美しき月夜に溶けゆく今日は陰暦9月13日。
後の月とも呼ばれる十三夜の月見をする、そんな日だ。
満月ではないが、風情のある月なのだろうと猗窩座は古典の授業で聞いたときにそう思ったことを覚えている。
今日はその十三夜だ。
学校のあとにバイトをした帰り、高校2年生である猗窩座は人気のない深夜の道を歩いて帰っていた。
月は猗窩座にとって馴染みのあるものだ。昔……鬼であった頃、つまりは前世の記憶となるのだが、猗窩座は太陽のない夜にこそ活動していた。陽光で溶けてしまう自分たちにとって月の光は温かいものだったのだと思う。今思えば、ではあるが。
月の満ち欠けで時の流れを感じる。
満月よりも、その少し前という十三夜。
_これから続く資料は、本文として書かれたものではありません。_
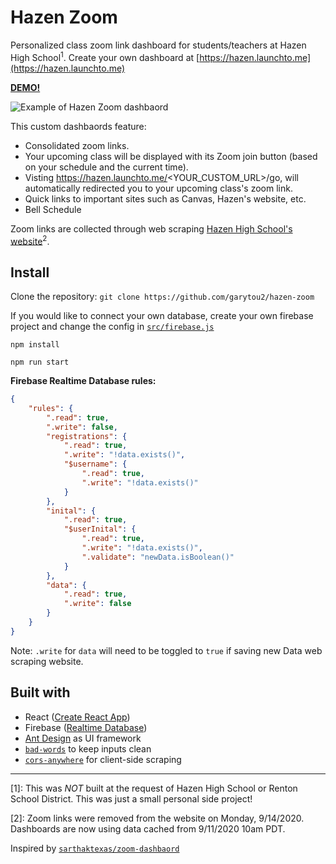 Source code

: # Hazen Zoom

Personalized class zoom link dashboard for students/teachers at Hazen High School<sup>1</sup>. Create your own dashboard at [https://hazen.launchto.me](https://hazen.launchto.me)

[**DEMO!**](https://hazen.launchto.me/demo)

![Example of Hazen Zoom dashbaord](https://user-images.githubusercontent.com/20099646/92957175-fd0d7280-f41c-11ea-8596-b6f775031cc9.JPG)

This custom dashbaords feature:

- Consolidated zoom links.
- Your upcoming class will be displayed with its Zoom join button (based on your schedule and the current time).
- Visting https://hazen.launchto.me/<YOUR_CUSTOM_URL>/go, will automatically redirected you to your upcoming class's zoom link.
- Quick links to important sites such as Canvas, Hazen's website, etc.
- Bell Schedule

Zoom links are collected through web scraping [Hazen High School's website](https://hazen.rentonschools.us/class-of-2020/links-to-zoom-classrooms)<sup>2</sup>.

## Install

Clone the repository: `git clone https://github.com/garytou2/hazen-zoom`

If you would like to connect your own database, create your own firebase project and change the config in [`src/firebase.js`](src/firebase.js)

`npm install`

`npm run start`

**Firebase Realtime Database rules:**

```JSON
{
	"rules": {
		".read": true,
		".write": false,
		"registrations": {
			".read": true,
			".write": "!data.exists()",
			"$username": {
				".read": true,
				".write": "!data.exists()"
			}
		},
		"inital": {
			".read": true,
			"$userInital": {
				".read": true,
				".write": "!data.exists()",
				".validate": "newData.isBoolean()"
			}
		},
		"data": {
			".read": true,
			".write": false
		}
	}
}
```

Note: `.write` for `data` will need to be toggled to `true` if saving new Data web scraping website.

## Built with

- React ([Create React App](https://reactjs.org/docs/create-a-new-react-app.html))
- Firebase ([Realtime Database](https://firebase.google.com/docs/database))
- [Ant Design](https://ant.design/) as UI framework
- [`bad-words`](https://www.npmjs.com/package/bad-words) to keep inputs clean
- [`cors-anywhere`](https://cors-anywhere.herokuapp.com/) for client-side scraping

---

[1]: This was _NOT_ built at the request of Hazen High School or Renton School District. This was just a small personal side project!

[2]: Zoom links were removed from the website on Monday, 9/14/2020. Dashboards are now using data cached from 9/11/2020 10am PDT.

Inspired by [`sarthaktexas/zoom-dashbaord`](https://github.com/sarthaktexas/zoom-dashboard)
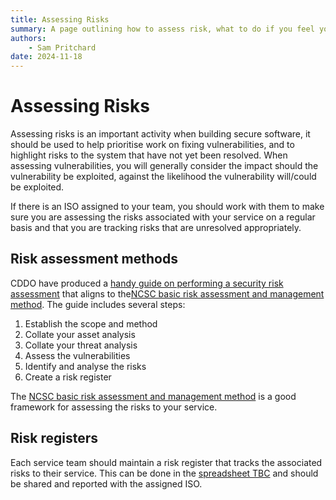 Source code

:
 ```yaml
---
title: Assessing Risks
summary: A page outlining how to assess risk, what to do if you feel you are unable to mitigate an issue, and how to record risks.
authors:
    - Sam Pritchard
date: 2024-11-18
---
```


# Assessing Risks
Assessing risks is an important activity when building secure software, it should be used to help prioritise work on fixing vulnerabilities, and to highlight risks to the system that have not yet been resolved. When assessing vulnerabilities, you will generally consider the impact should the vulnerability be exploited, against the likelihood the vulnerability will/could be exploited.

If there is an ISO assigned to your team, you should work with them to make sure you are assessing the risks associated with your service on a regular basis and that you are tracking risks that are unresolved appropriately.


## Risk assessment methods
CDDO have produced a [handy guide on performing a security risk assessment](https://www.security.gov.uk/policy-and-guidance/secure-by-design/activities/performing-a-security-risk-assessment/) that aligns to the[NCSC basic risk assessment and management method](https://www.ncsc.gov.uk/collection/risk-management/a-basic-risk-assessment-and-management-method). The guide includes several steps:

1. Establish the scope and method
2. Collate your asset analysis
3. Collate your threat analysis
4. Assess the vulnerabilities
5. Identify and analyse the risks
6. Create a risk register


The [NCSC basic risk assessment and management method](https://www.ncsc.gov.uk/collection/risk-management/a-basic-risk-assessment-and-management-method) is a good framework for assessing the risks to your service.


## Risk registers
Each service team should maintain a risk register that tracks the associated risks to their service. This can be done in the [spreadsheet TBC]() and should be shared and reported with the assigned ISO. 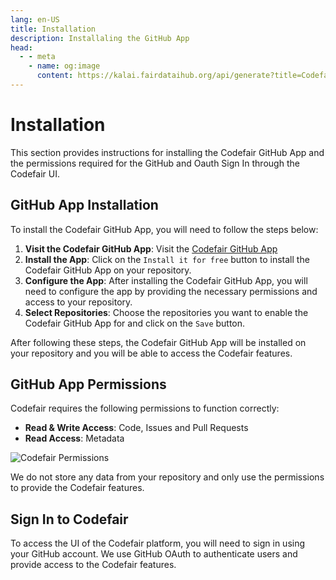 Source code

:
 ```yaml
---
lang: en-US
title: Installation
description: Installaling the GitHub App
head:
  - - meta
    - name: og:image
      content: https://kalai.fairdataihub.org/api/generate?title=Codefair%20Documentation&description=Installing%20the%20GitHub%20App&app=codefair&org=fairdataihub
---
```


# Installation

This section provides instructions for installing the Codefair GitHub App and the permissions required for the GitHub and Oauth Sign In through the Codefair UI.

## GitHub App Installation

To install the Codefair GitHub App, you will need to follow the steps below:

1. **Visit the Codefair GitHub App**: Visit the [Codefair GitHub App](https://github.com/marketplace/codefair-app)
2. **Install the App**: Click on the `Install it for free` button to install the Codefair GitHub App on your repository.
3. **Configure the App**: After installing the Codefair GitHub App, you will need to configure the app by providing the necessary permissions and access to your repository.
4. **Select Repositories**: Choose the repositories you want to enable the Codefair GitHub App for and click on the `Save` button.

After following these steps, the Codefair GitHub App will be installed on your repository and you will be able to access the Codefair features.

## GitHub App Permissions

Codefair requires the following permissions to function correctly:

- **Read & Write Access**: Code, Issues and Pull Requests
- **Read Access**: Metadata

![Codefair Permissions](/codefair-permissions.png)

We do not store any data from your repository and only use the permissions to provide the Codefair features.

## Sign In to Codefair

To access the UI of the Codefair platform, you will need to sign in using your GitHub account. We use GitHub OAuth to authenticate users and provide access to the Codefair features.

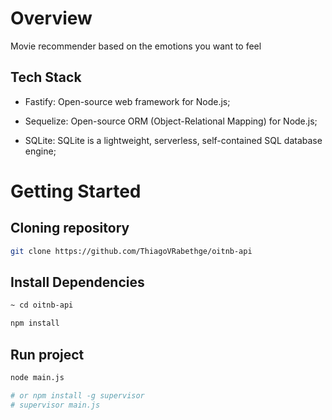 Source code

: # Overview

Movie recommender based on the emotions you want to feel

## Tech Stack

- Fastify: Open-source web framework for Node.js;

- Sequelize: Open-source ORM (Object-Relational Mapping) for Node.js;

- SQLite: SQLite is a lightweight, serverless, self-contained SQL database engine;

# Getting Started

## Cloning repository

```bash
git clone https://github.com/ThiagoVRabethge/oitnb-api
```

## Install Dependencies

```bash
~ cd oitnb-api
```

```bash
npm install
```

## Run project

```bash
node main.js 

# or npm install -g supervisor
# supervisor main.js
``` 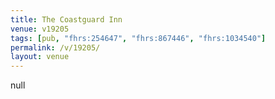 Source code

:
 ```yaml
---
title: The Coastguard Inn
venue: v19205
tags: [pub, "fhrs:254647", "fhrs:867446", "fhrs:1034540"]
permalink: /v/19205/
layout: venue
---
```

null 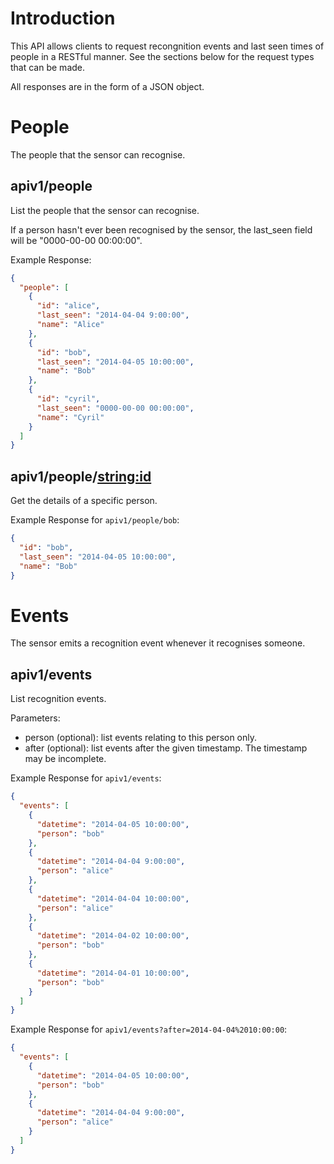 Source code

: Introduction
============

This API allows clients to request recongnition events and last seen times of people in a RESTful
manner. See the sections below for the request types that can be made.

All responses are in the form of a JSON object.

People
======

The people that the sensor can recognise.

apiv1/people
------------

List the people that the sensor can recognise.

If a person hasn't ever been recognised by the sensor, the last_seen field will be 
"0000-00-00 00:00:00".

Example Response:
```json
{
  "people": [
	{
	  "id": "alice",
	  "last_seen": "2014-04-04 9:00:00",
	  "name": "Alice"
	},
	{
	  "id": "bob",
	  "last_seen": "2014-04-05 10:00:00",
	  "name": "Bob"
	},
	{
	  "id": "cyril",
	  "last_seen": "0000-00-00 00:00:00",
	  "name": "Cyril"
	}
  ]
}	
```

apiv1/people/<string:id>
------------------------

Get the details of a specific person.

Example Response for `apiv1/people/bob`:

```json
{
  "id": "bob",
  "last_seen": "2014-04-05 10:00:00",
  "name": "Bob"
}
```

Events
======

The sensor emits a recognition event whenever it recognises someone.

apiv1/events
------------

List recognition events.

Parameters:

* person (optional): list events relating to this person only.
* after (optional): list events after the given timestamp. The timestamp may be incomplete.

Example Response for `apiv1/events`:

```json
{
  "events": [
    {
      "datetime": "2014-04-05 10:00:00",
      "person": "bob"
    },
    {
      "datetime": "2014-04-04 9:00:00",
      "person": "alice"
    },
    {
      "datetime": "2014-04-04 10:00:00",
      "person": "alice"
    },
    {
      "datetime": "2014-04-02 10:00:00",
      "person": "bob"
    },
    {
      "datetime": "2014-04-01 10:00:00",
      "person": "bob"
    }
  ]
}
```

Example Response for `apiv1/events?after=2014-04-04%2010:00:00`:
```json
{
  "events": [
    {
      "datetime": "2014-04-05 10:00:00",
      "person": "bob"
    },
    {
      "datetime": "2014-04-04 9:00:00",
      "person": "alice"
    }
  ]
}
```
それは何処か欠けている自分には印象深く思えた。
(今もそうだ。俺は鬼、人ではないもの。
人間として生まれたとしても、俺は決して人にはなれない…、なれるわけがない)
美しい月明かりに照らされようとも、太陽に溶けぬようになったとしても、鬼は鬼でしかないのだから。
(……だったら、俺はどうして生まれてきてしまったのだろうな)
狛治から別れ、双子とはいえ別々の存在として。
(ま、答えは簡単だ。狛治に俺の罪を被せるわけにはいかないからな。あいつには恋雪と師範を幸せにする責務があるんだから)
思わず浮かんだ言葉に猗窩座はふっと自嘲した。
(責務…か。一番償わなければならないのはお前に対してだろうな、杏寿郎)
あの夜に出会った男。
鍛え上げられていた闘気。
纏う炎がとてつもなく美しかった炎柱、煉獄杏寿郎。
猗窩座が殺した相手。
そして―――
「杏寿郎……」
誰よりも、欲した人間だった。
(そうだな、この命。お前に殺されるためにあるのなら本望だ。だがきっと、お前は俺に見向きもしないだろう。お前は太陽の下を歩むものだ。俺とは違う)
自分はせいぜい月の、満月になれない月の下くらいしか歩けない。
否、暗闇でしか歩いてはならないような存在なのだから。
「杏寿郎……もし、今生でお前を一目見ることができたのならば……それだけで俺は生まれた意味を感じられるだろうよ」
なんてな、と猗窩座が思考を止めようとした瞬間だった。
猗窩座の心臓を止めるような声がしたのは。
「そうか、それはよかった。俺も君に会えてようやく感じられた。生きている喜びを」
猗窩座の背中からした声。
振り返ったそこにいたのは獅子のような男。
記憶の中と変わらぬ闘気を身に纏った青年。
「きょ、杏寿郎…なのか」
「久しぶりだな、猗窩座。再会したばかりだが君に伝えたいことがある」
「……なんだ。なんでもいえばいい。お前にはその権利がある」
猗窩座はそう言って下ろしたままの両手をキツく握りしめた。
「では遠慮なく。猗窩座、君を貰い受けたい」
「………は?」
「君が俺に対して負い目を持っているならそれを利用してでも、あの夜逃した君を手に入れさせてもらう」
「ちょ、ちょっと待て。
どういう意味だ?奴隷でもなれということか?」
杏寿郎はははっと笑うと猗窩座へと一歩、また一歩と近づいて
「その心も身体も俺のものにしたいという意味だよ、猗窩座」
よく見ればあの夜よりも歳が上に見える男は猗窩座では太刀打ちができないほどの色香を放ちながら
「ずっと欲しかった。俺だけの愛しき鬼」
耳元に低く囁いて猗窩座の薄く色付いた唇へ己のそれを重ね合わせた。
絶対に逃さないとばかりにキツく抱きしめながら。
美しいと呼ばれる十三夜。
その光に照らされていた二人は……そっと月からも隠れるように闇へと消えた。
猗窩座はそれ以来狛治達の前から消えた。
みんなは心配をし、懸命に探したが
ただ一人、双子の片割れである狛治だけは
「……きっと幸せだと思うから、俺は探さない」
そう、空高くにある白色の月を見ながら呟いていた。